At midnight, there was a cry, ‘Behold, the bridegroom! Come out to meet him!’ Then all those virgins got up and trimmed their lamps. The foolish ones said to the wise, ‘Give us some of your oil, for our lamps are going out.’ But the wise ones replied, ‘No, for there may be not enough for us and you. /go instead to the merchants and buy some for yourselves.’ While they went off to buy it, the bridegroom came and those who were ready went into the wedding feast with him. Then the door was locked.

Matthew 25:6-10
Photo by author, Baguio Cathedral, January 2018.

See how in the parable where everything was similar and the same: ten virgins with lamps becoming drowsy and falling asleep in the night waiting for the groom. Everything changes at midnight with the announcement of the arrival of the groom where the wise virgins were clearly distinguished from the foolish. The wise had extra oil and came into the wedding with the groom, leaving behind the foolish who had to buy for oil in the dead of the night only to return with doors locked, leaving them outside.

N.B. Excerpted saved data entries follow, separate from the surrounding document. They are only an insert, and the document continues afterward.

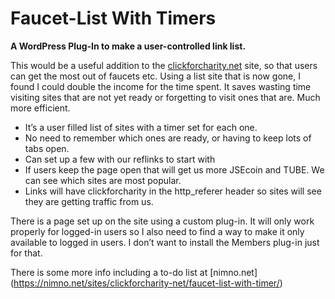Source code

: # Faucet-List With Timers
**A WordPress Plug-In to make a user-controlled link list.**

This would be a useful addition to the [clickforcharity.net](https://clickforcharity.net/faucetlist) site, so that users can get the most out of faucets etc. Using a list site that is now gone, I found I could double the income for the time spent. It saves wasting time visiting sites that are not yet ready or forgetting to visit ones that are. Much more efficient.

* It’s a user filled list of sites with a timer set for each one.
* No need to remember which ones are ready, or having to keep lots of tabs open.
* Can set up a few with our reflinks to start with
* If users keep the page open that will get us more JSEcoin and TUBE. We can see which sites are most popular.
* Links will have clickforcharity in the http_referer header so sites will see they are getting traffic from us.

There is a page set up on the site using a custom plug-in. It will only work properly for logged-in users so I also need to find a way to make it only available to logged in users. I don’t want to install the Members plug-in just for that.

There is some more info including a to-do list at [nimno.net] (https://nimno.net/sites/clickforcharity-net/faucet-list-with-timer/)

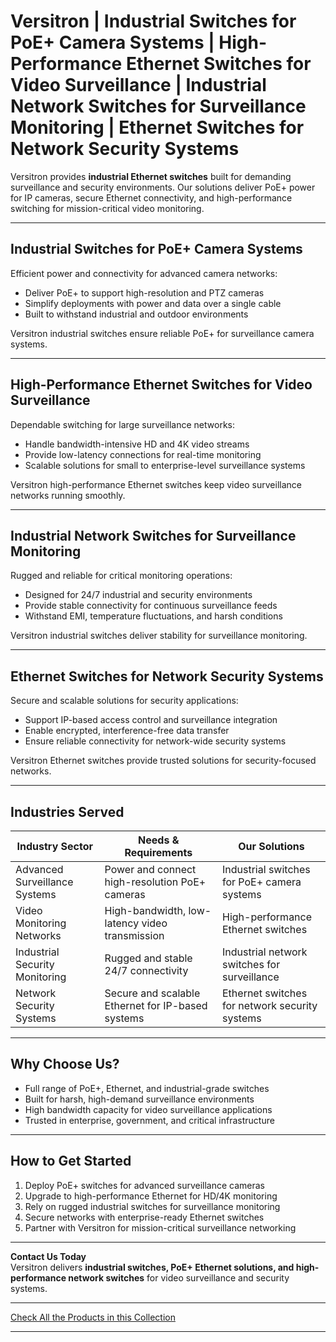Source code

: # Versitron | Industrial Switches for PoE+ Camera Systems | High-Performance Ethernet Switches for Video Surveillance | Industrial Network Switches for Surveillance Monitoring | Ethernet Switches for Network Security Systems  

Versitron provides **industrial Ethernet switches** built for demanding surveillance and security environments. Our solutions deliver PoE+ power for IP cameras, secure Ethernet connectivity, and high-performance switching for mission-critical video monitoring.  

---  

## Industrial Switches for PoE+ Camera Systems  

Efficient power and connectivity for advanced camera networks:  

- Deliver PoE+ to support high-resolution and PTZ cameras  
- Simplify deployments with power and data over a single cable  
- Built to withstand industrial and outdoor environments  

Versitron industrial switches ensure reliable PoE+ for surveillance camera systems.  

---  

## High-Performance Ethernet Switches for Video Surveillance  

Dependable switching for large surveillance networks:  

- Handle bandwidth-intensive HD and 4K video streams  
- Provide low-latency connections for real-time monitoring  
- Scalable solutions for small to enterprise-level surveillance systems  

Versitron high-performance Ethernet switches keep video surveillance networks running smoothly.  

---  

## Industrial Network Switches for Surveillance Monitoring  

Rugged and reliable for critical monitoring operations:  

- Designed for 24/7 industrial and security environments  
- Provide stable connectivity for continuous surveillance feeds  
- Withstand EMI, temperature fluctuations, and harsh conditions  

Versitron industrial switches deliver stability for surveillance monitoring.  

---  

## Ethernet Switches for Network Security Systems  

Secure and scalable solutions for security applications:  

- Support IP-based access control and surveillance integration  
- Enable encrypted, interference-free data transfer  
- Ensure reliable connectivity for network-wide security systems  

Versitron Ethernet switches provide trusted solutions for security-focused networks.  

---  

## Industries Served  

| Industry Sector                | Needs & Requirements                              | Our Solutions                                          |
|--------------------------------|---------------------------------------------------|-------------------------------------------------------|
| Advanced Surveillance Systems  | Power and connect high-resolution PoE+ cameras    | Industrial switches for PoE+ camera systems           |
| Video Monitoring Networks      | High-bandwidth, low-latency video transmission    | High-performance Ethernet switches                    |
| Industrial Security Monitoring | Rugged and stable 24/7 connectivity               | Industrial network switches for surveillance          |
| Network Security Systems       | Secure and scalable Ethernet for IP-based systems | Ethernet switches for network security systems        |  

---  

## Why Choose Us?  

- Full range of PoE+, Ethernet, and industrial-grade switches  
- Built for harsh, high-demand surveillance environments  
- High bandwidth capacity for video surveillance applications  
- Trusted in enterprise, government, and critical infrastructure  

---  

## How to Get Started  

1. Deploy PoE+ switches for advanced surveillance cameras  
2. Upgrade to high-performance Ethernet for HD/4K monitoring  
3. Rely on rugged industrial switches for surveillance monitoring  
4. Secure networks with enterprise-ready Ethernet switches  
5. Partner with Versitron for mission-critical surveillance networking  

---  

**Contact Us Today**  
Versitron delivers **industrial switches, PoE+ Ethernet solutions, and high-performance network switches** for video surveillance and security systems.  

---  

[Check All the Products in this Collection](https://www.versitron.com/collections/industrial-ethernet-switches)  

---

This is life in a nutshell: being ready when opportunity strikes is not based on luck but hard work.

And that is the saddest and difficult part we always take for granted: life is often decided on short, instant moments that in a snap of a finger can decide our rising or downfall.

This pandemic is an eye opener for everyone that caught so many of us unprepared.

Any extra oil kept in this time of the corona has proven so wise for some who have adjusted so well in the situation, coping and even managing so well amid the crisis.

What is so disappointing, even appalling are the foolish who chose to wallow in their follies, whining and blaming everyone for the troubles and mess without admitting their own shortcomings.

Let us heed the Lord’s call to “stay awake, for you know neither the day nor the hour” (Mt.25;13) by living authentically as his disciples in every here and now. Amen.

A blessed Sunday and week ahead to everyone!